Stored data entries
________________

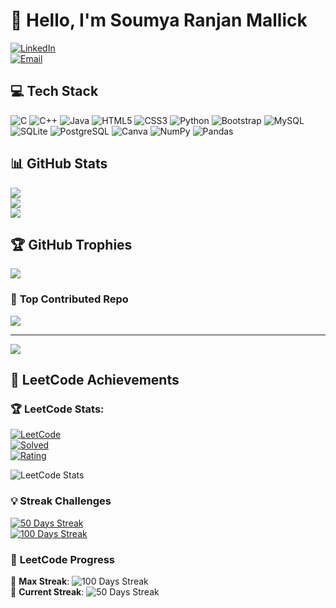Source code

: # 👋 **Hello, I'm Soumya Ranjan Mallick**

[![LinkedIn](https://img.shields.io/badge/LinkedIn-%230077B5.svg?logo=linkedin&logoColor=white)](https://www.linkedin.com/in/soumya-ranjan-mallick-308094288)  
[![Email](https://img.shields.io/badge/Email-D14836?logo=gmail&logoColor=white)](mailto:soumyarmallick.bd@gmail.com)

## 💻 **Tech Stack**

<p>
  <img src="https://img.shields.io/badge/c-%2300599C.svg?style=for-the-badge&logo=c&logoColor=white" alt="C" />
  <img src="https://img.shields.io/badge/c++-%2300599C.svg?style=for-the-badge&logo=c%2B%2B&logoColor=white" alt="C++" />
  <img src="https://img.shields.io/badge/java-%23ED8B00.svg?style=for-the-badge&logo=openjdk&logoColor=white" alt="Java" />
  <img src="https://img.shields.io/badge/html5-%23E34F26.svg?style=for-the-badge&logo=html5&logoColor=white" alt="HTML5" />
  <img src="https://img.shields.io/badge/css3-%231572B6.svg?style=for-the-badge&logo=css3&logoColor=white" alt="CSS3" />
  <img src="https://img.shields.io/badge/python-3670A0?style=for-the-badge&logo=python&logoColor=ffdd54" alt="Python" />
  <img src="https://img.shields.io/badge/bootstrap-%238511FA.svg?style=for-the-badge&logo=bootstrap&logoColor=white" alt="Bootstrap" />
  <img src="https://img.shields.io/badge/mysql-4479A1.svg?style=for-the-badge&logo=mysql&logoColor=white" alt="MySQL" />
  <img src="https://img.shields.io/badge/sqlite-%2307405e.svg?style=for-the-badge&logo=sqlite&logoColor=white" alt="SQLite" />
  <img src="https://img.shields.io/badge/postgres-%23316192.svg?style=for-the-badge&logo=postgresql&logoColor=white" alt="PostgreSQL" />
  <img src="https://img.shields.io/badge/canva-%2300C4CC.svg?style=for-the-badge&logo=Canva&logoColor=white" alt="Canva" />
  <img src="https://img.shields.io/badge/numpy-%23013243.svg?style=for-the-badge&logo=numpy&logoColor=white" alt="NumPy" />
  <img src="https://img.shields.io/badge/pandas-%23150458.svg?style=for-the-badge&logo=pandas&logoColor=white" alt="Pandas" />
</p>

## 📊 **GitHub Stats**

![](https://github-readme-stats.vercel.app/api?username=Soumya2719&theme=dark&hide_border=false&include_all_commits=false&count_private=false)  
![](https://github-readme-streak-stats.herokuapp.com/?user=Soumya2719&theme=dark&hide_border=false)  
![](https://github-readme-stats.vercel.app/api/top-langs/?username=Soumya2719&theme=dark&hide_border=false&include_all_commits=false&count_private=false&layout=compact)

## 🏆 **GitHub Trophies**

![](https://github-profile-trophy.vercel.app/?username=Soumya2719&theme=radical&no-frame=false&no-bg=true&margin-w=4)

### 🔽 **Top Contributed Repo**

![](https://github-contributor-stats.vercel.app/api?username=Soumya2719&limit=5&theme=dark&combine_all_yearly_contributions=true)

---
[![](https://visitcount.itsvg.in/api?id=Soumya2719&icon=10&color=12)](https://visitcount.itsvg.in)

## 💪 **LeetCode Achievements**

### 🏆 **LeetCode Stats**:

[![LeetCode](https://img.shields.io/badge/LeetCode-000000?style=for-the-badge&logo=LeetCode&logoColor=#FFA116)](https://leetcode.com/u/sam-2003/)  
[![Solved](https://img.shields.io/badge/Solved-📈%20200%20Problems%20%20%20-%2300C9A7?style=flat&logo=leetcode&logoColor=white)](https://leetcode.com/u/sam-2003/)  
[![Rating](https://img.shields.io/badge/Rating-%231900%20(Expert)%20-%2300C9A7?style=flat&logo=leetcode&logoColor=white)](https://leetcode.com/u/sam-2003/)

![LeetCode Stats](https://leetcode-stats-six.vercel.app/api?username=sam-2003&theme=dark)

### 💡 **Streak Challenges**

[![50 Days Streak](https://img.shields.io/badge/50%20Days%20Streak-3D?style=for-the-badge&color=blue)](https://leetcode.com/u/sam-2003/)  
[![100 Days Streak](https://img.shields.io/badge/100%20Days%20Streak-3D?style=for-the-badge&color=gold)](https://leetcode.com/u/sam-2003/)  

### 🔄 **LeetCode Progress**

🚀 **Max Streak**: ![100 Days Streak](https://img.shields.io/badge/Max%20Streak%20100%20Days-green?style=flat&logo=leetcode&logoColor=white)  
📅 **Current Streak**: ![50 Days Streak](https://img.shields.io/badge/Current%20Streak%2050%20Days-blue?style=flat&logo=leetcode&logoColor=white)

<!-- Proudly created with GPRM ( https://gprm.itsvg.in ) -->
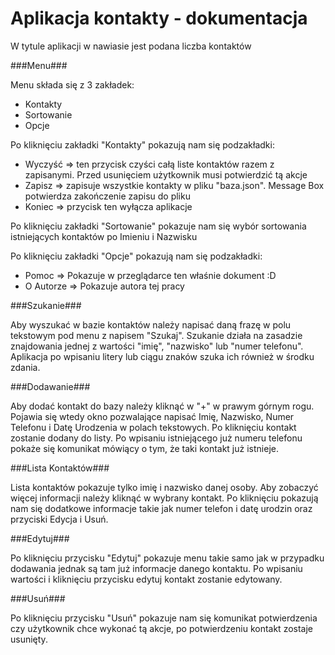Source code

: # Aplikacja kontakty - dokumentacja


W tytule aplikacji w nawiasie jest podana liczba kontaktów

###Menu###

Menu składa się z 3 zakładek:
- Kontakty
- Sortowanie
- Opcje

Po kliknięciu zakładki "Kontakty" pokazują nam się podzakładki:
- Wyczyść => ten przycisk czyści całą liste kontaktów razem z zapisanymi. Przed usunięciem użytkownik musi potwierdzić tą akcje
- Zapisz => zapisuje wszystkie kontakty w pliku "baza.json". Message Box potwierdza zakończenie zapisu do pliku
- Koniec => przycisk ten wyłącza aplikacje

Po kliknięciu zakładki "Sortowanie" pokazuje nam się wybór sortowania istniejących kontaktów po Imieniu i Nazwisku

Po kliknięciu zakładki "Opcje" pokazują nam się podzakładki:
- Pomoc => Pokazuje w przeglądarce ten właśnie dokument :D
- O Autorze => Pokazuje autora tej pracy

###Szukanie###

Aby wyszukać w bazie kontaktów należy napisać daną frazę w polu tekstowym pod menu z napisem "Szukaj". Szukanie działa na zasadzie znajdowania jednej z wartości "imię", "nazwisko" lub "numer telefonu". Aplikacja po wpisaniu litery lub ciągu znaków szuka ich również w środku zdania.

###Dodawanie###

Aby dodać kontakt do bazy należy kliknąć w "+" w prawym górnym rogu. Pojawia się wtedy okno pozwalające napisać Imię, Nazwisko, Numer Telefonu i Datę Urodzenia w polach tekstowych. Po kliknięciu kontakt zostanie dodany do listy. Po wpisaniu istniejącego już numeru telefonu pokaże się komunikat mówiący o tym, że taki kontakt już istnieje.

###Lista Kontaktów###

Lista kontaktów pokazuje tylko imię i nazwisko danej osoby. Aby zobaczyć więcej informacji należy kliknąć w wybrany kontakt. Po kliknięciu pokazują nam się dodatkowe informacje takie jak numer telefon i datę urodzin oraz przyciski Edycja i Usuń. 

###Edytuj###

Po kliknięciu przycisku "Edytuj" pokazuje menu takie samo jak w przypadku dodawania jednak są tam już informacje danego kontaktu. Po wpisaniu wartości i kliknięciu przycisku edytuj kontakt zostanie edytowany.

###Usuń###

Po kliknięciu przycisku "Usuń" pokazuje nam się komunikat potwierdzenia czy użytkownik chce wykonać tą akcje, po potwierdzeniu kontakt zostaje usunięty.

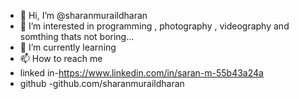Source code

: - 👋 Hi, I’m @sharanmuraildharan
- 👀 I’m interested in programming , photography , videography and somthing thats not boring... 
- 🌱 I’m currently learning
- 📫 How to reach me 
- linked in-https://www.linkedin.com/in/saran-m-55b43a24a
- github -github.com/sharanmuraildharan



<!---
sharanmuraildharan/sharanmuraildharan is a ✨ special ✨ repository because its `README.md` (this file) appears on your GitHub profile.
You can click the Preview link to take a look at your changes.
--->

________________

What you should do -> Your reply should consist of one number: how many lines in the entries contain the string "Sortowanie".

Task response -> 2